The Book:
SEABEE71
IN CHU LAI
A 350 page memoir of a Navy Journalist's 14 months with the Seabees.
Photographs and text copyright © 1967 and 2019 by David H. Lyman
That afternoon, the battalion arrived at what was to be our campsite and we began setting up. I found a spot for my two-man tent and made camp. I dug a drainage trench around my tent, to keep any rain from getting inside and soaking my nice, warm, down-filled sleeping bag. I had an extra pair of dry socks, a fresh tee-shirt and my “douche kit.” I was all set.
I pitched in to dig the latrine, a slit trench, what would serve as our public toilet. This was a ditch, a foot wide, 2 or 3 feet deep, by ten feet long—over which you straddled, your pants and skivvies down around your knees, hoping for the best. Once done, you were required to shovel some of the loose dirt over your deposit. Revealing yourself over the slit trench was best done at night, for the privacy darkness
The first night we stood watch and waited for the enemy to attack. Nothing.

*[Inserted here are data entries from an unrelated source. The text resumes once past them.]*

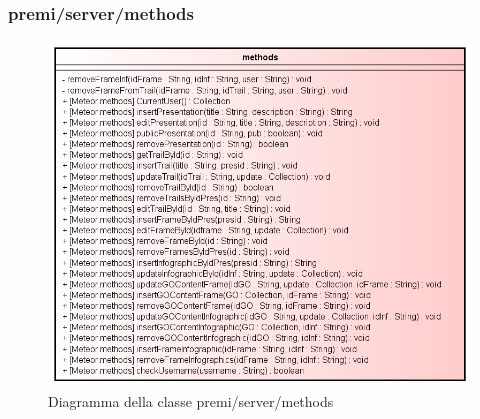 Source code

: \subsubsection{premi/server/methods}
\begin{figure}[H]
\begin{center}
\includegraphics[scale=0.55]{img/diacla/methods.png}
\caption{Diagramma della classe premi/server/methods}
\end{center}
\end{figure}




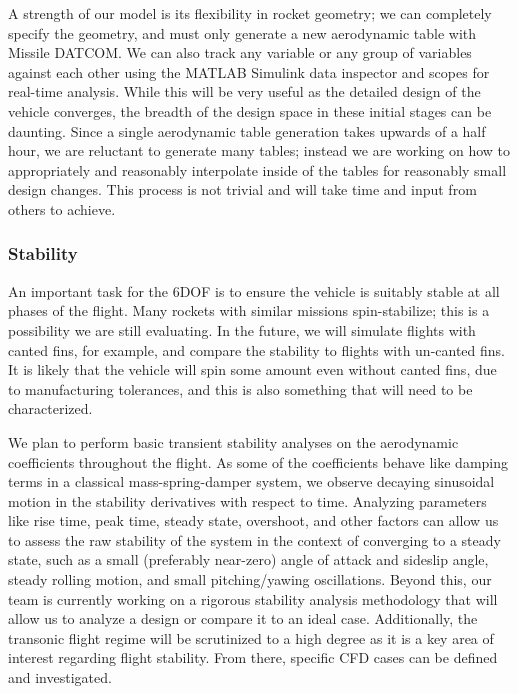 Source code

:A strength of our model is its flexibility in rocket geometry; we can completely specify the geometry, and must only generate a new aerodynamic table with Missile DATCOM. We can also track any variable or any group of variables against each other using the MATLAB Simulink data inspector and scopes for real-time analysis. While this will be very useful as the detailed design of the vehicle converges, the breadth of the design space in these initial stages can be daunting. Since a single aerodynamic table generation takes upwards of a half hour, we are reluctant to generate many tables; instead we are working on how to appropriately and reasonably interpolate inside of the tables for reasonably small design changes. This process is not trivial and will take time and input from others to achieve.

\subsubsection{Stability}
An important task for the 6DOF is to ensure the vehicle is suitably stable at all phases of the flight. Many rockets with similar missions spin-stabilize; this is a possibility we are still evaluating. In the future, we will simulate flights with canted fins, for example, and compare the stability to flights with un-canted fins. It is likely that the vehicle will spin some amount even without canted fins, due to manufacturing tolerances, and this is also something that will need to be characterized.

We plan to perform basic transient stability analyses on the aerodynamic coefficients throughout the flight.  As some of the coefficients behave like damping terms in a classical mass-spring-damper system, we observe decaying sinusoidal motion in the stability derivatives with respect to time. Analyzing parameters like rise time, peak time, steady state, overshoot, and other factors can allow us to assess the raw stability of the system in the context of converging to a steady state, such as a small (preferably near-zero) angle of attack and sideslip angle, steady rolling motion, and small pitching/yawing oscillations. Beyond this, our team is currently working on a rigorous stability analysis methodology that will allow us to analyze a design or compare it to an ideal case. Additionally, the transonic flight regime will be scrutinized to a high degree as it is a key area of interest regarding flight stability. From there, specific CFD cases can be defined and investigated.


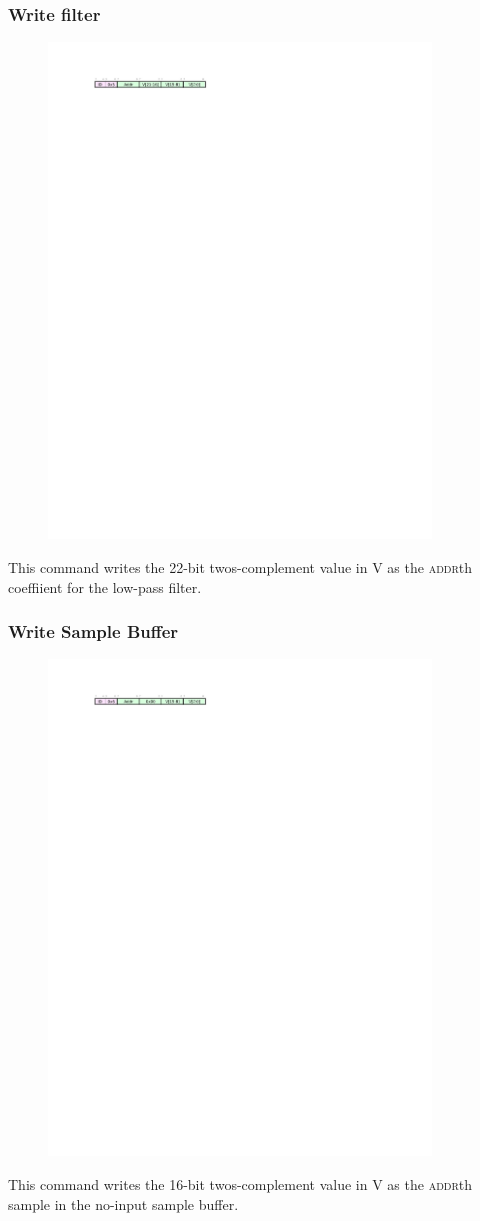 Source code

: \subsubsection{Write filter}
\begin{figure}[h!]
\includegraphics[width=4in]{writefil.cmd.svg}
\end{figure}

This command writes the 22-bit twos-complement value in V as the \textsc{addr}th coeffiient for the low-pass filter. 

\subsubsection{Write Sample Buffer}
\begin{figure}[h!]
\includegraphics[width=4in]{writesamp.cmd.svg}
\end{figure}

This command writes the 16-bit twos-complement value in V as the \textsc{addr}th sample in the no-input sample buffer. 





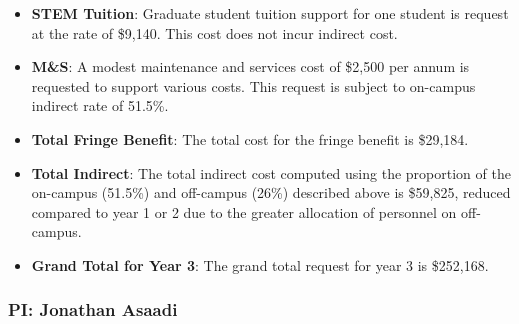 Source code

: \begin{enumerate}
\begin{itemize}[noitemsep,nolistsep]
{It is worthwhile to note that this increase in travel cost request compared to year 1 is offset by the reduction in the indirect cost, thanks to taking advantage of the 26\% off-campus rate.}

\item {{\bf STEM Tuition}: Graduate student tuition support for one student is request at the rate of \$9,140.  This cost does not incur indirect cost.}

\item {{\bf M\&S}: A modest maintenance and services cost of \$2,500 per annum is requested to support various costs.   This request is subject to on-campus indirect rate of 51.5\%.}

\item {{\bf Total Fringe Benefit}: The total cost for the fringe benefit is \$29,184.}

\item {{\bf Total Indirect}: The total indirect cost computed using the proportion of the on-campus (51.5\%) and off-campus (26\%) described above is \$59,825, reduced compared to year 1 or 2 due to the greater allocation of personnel on off-campus.}

\item {{\bf Grand Total for Year 3}: The grand total request for year 3 is \$252,168.}

\end{itemize}

\end{enumerate}

\newpage

\subsubsection{\bf PI: Jonathan Asaadi}

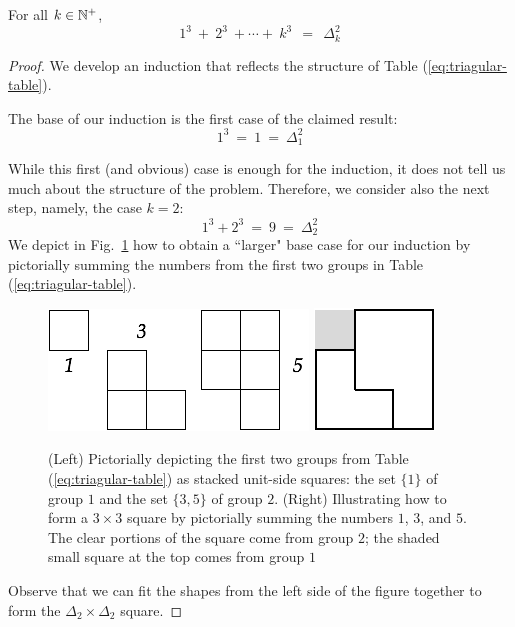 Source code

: \begin{prop}
\label{thm:cubes-sumto-Delta-saquared}
For all $k \in \mathbb{N}^+$,
\[ 1^3 \ + \ 2^3 \ + \cdots + \ k^3 \ \ = \ \ \Delta_k^2 \]
\end{prop}

\begin{proof}
We develop an induction that reflects the structure of Table (\ref{eq:triagular-table}).

\smallskip

The base of our induction is the first case of the claimed result:
\[  1^3 \  = \ 1 \ = \ \Delta_1^2 \]

While this first (and obvious) case is enough for the induction, it does not tell us much about the structure of the problem.  Therefore, we consider also the next step, namely, the case $k=2$:
\[  1^3 + 2^3 \ = \ 9 \ = \ \Delta_2^2 \]
We depict in Fig.~\ref{fig:sumCubes1} how to obtain a ``larger" base case for our induction by pictorially summing the numbers from the first two groups in Table (\ref{eq:triagular-table}).
\begin{figure}[hbt]
\begin{center}
       \includegraphics[scale=0.35]{FiguresMaths/SumCubes1} \hspace{2cm}
       \includegraphics[scale=0.35]{FiguresMaths/SumCubes1bis}
\caption{(Left) Pictorially depicting the first two groups from Table (\ref{eq:triagular-table}) as stacked unit-side squares: the set $\{1\}$ of group $1$ and the set $\{3, 5\}$ of group $2$. (Right) Illustrating how to form a $3 \times 3$ square by pictorially summing the numbers $1$, $3$, and $5$.  The clear portions of the square come from  group $2$; the shaded small square at the top comes from group $1$}
       \label{fig:sumCubes1}
\end{center}
\end{figure}
Observe that we can fit the shapes from the left side of the figure together to form the $\Delta_2 \times \Delta_2$ square.


\end{proof}
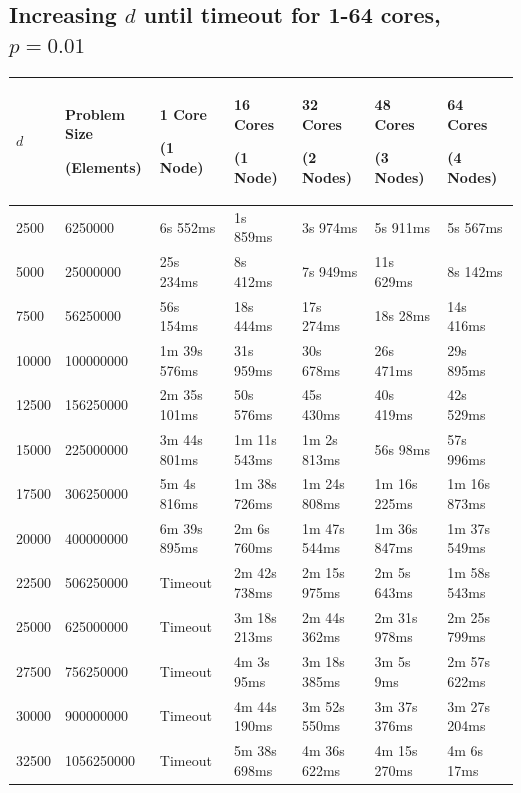 \documentclass[12pt]{article}
\begin{document}
\begin{appendices}
\vspace{-0.5cm}\subsection{Increasing $d$ until timeout for 1-64 cores, $p=0.01$}\vspace{-0.5cm}
\footnotesize{\label{sec:dtimeout}
\begin{center}
\begin{tabular}{|p{1cm}|p{2cm}|p{2.2cm}|p{2.2cm}|p{2.2cm}|p{2.2cm}|p{2.2cm}|}
\hline
$d$ & Problem Size\par (Elements) & 1 Core \par(1 Node) & 16 Cores \par(1 Node) & 32 Cores \par(2 Nodes) & 48 Cores \par(3 Nodes) & 64 Cores \par(4 Nodes) \\
\hline
2500 & 6250000 & 6s 552ms & 	1s 859ms & 	3s 974ms & 	5s 911ms & 	5s 567ms \\
5000 & 25000000 & 25s 234ms & 	8s 412ms & 	7s 949ms & 	11s 629ms & 	8s 142ms  \\ 
7500 & 56250000 & 56s 154ms & 	18s 444ms & 	17s 274ms & 	18s 28ms & 	14s 416ms  \\ 
10000 & 100000000 & 1m 39s 576ms & 	31s 959ms & 	30s 678ms & 	26s 471ms & 	29s 895ms  \\ 
12500 & 156250000 & 2m 35s 101ms & 	50s 576ms & 	45s 430ms & 	40s 419ms & 	42s 529ms  \\ 
15000 & 225000000 & 3m 44s 801ms & 	1m 11s 543ms & 	1m 2s 813ms & 	56s 98ms & 	57s 996ms  \\ 
17500 & 306250000 & 5m 4s 816ms & 	1m 38s 726ms & 	1m 24s 808ms & 	1m 16s 225ms & 	1m 16s 873ms  \\ 
20000 & 400000000 & 6m 39s 895ms & 	2m 6s 760ms & 	1m 47s 544ms & 	1m 36s 847ms & 	1m 37s 549ms  \\ 
22500 & 506250000 & Timeout &	2m 42s 738ms & 	2m 15s 975ms & 	2m 5s 643ms & 	1m 58s 543ms  \\ 
25000 & 625000000 & Timeout &	3m 18s 213ms & 	2m 44s 362ms & 	2m 31s 978ms & 	2m 25s 799ms  \\ 
27500 & 756250000 & Timeout &	4m 3s 95ms & 	3m 18s 385ms & 	3m 5s 9ms & 	2m 57s 622ms  \\ 
30000 & 900000000 & Timeout &	4m 44s 190ms & 	3m 52s 550ms & 	3m 37s 376ms & 	3m 27s 204ms  \\ 
32500 & 1056250000 & Timeout &	5m 38s 698ms & 	4m 36s 622ms & 	4m 15s 270ms & 	4m 6s 17ms  \\ 

\end{tabular}
\end{center}}
\end{appendices}
\end{document}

Our camp site had the air of a circus setting up. There was a perimeter to establish, machine gun nests to build, the EEGs and the RM’s, strung communications wire through the trees from the CP, (Command Post) to Alpha Company’s machine gunners, who were busy digging in and setting up their .60 caliber machines. The rest of us dug foxholes, unloading trucks and stacking supplies. The cooks set up a field kitchen and began preparing to feed us. We ate C-rats for lunch. There was no shower, and you had to shave holding a mirror in one hand, the razor in the other, your steel helmet full of cold water hanging from its strap on your tent pole.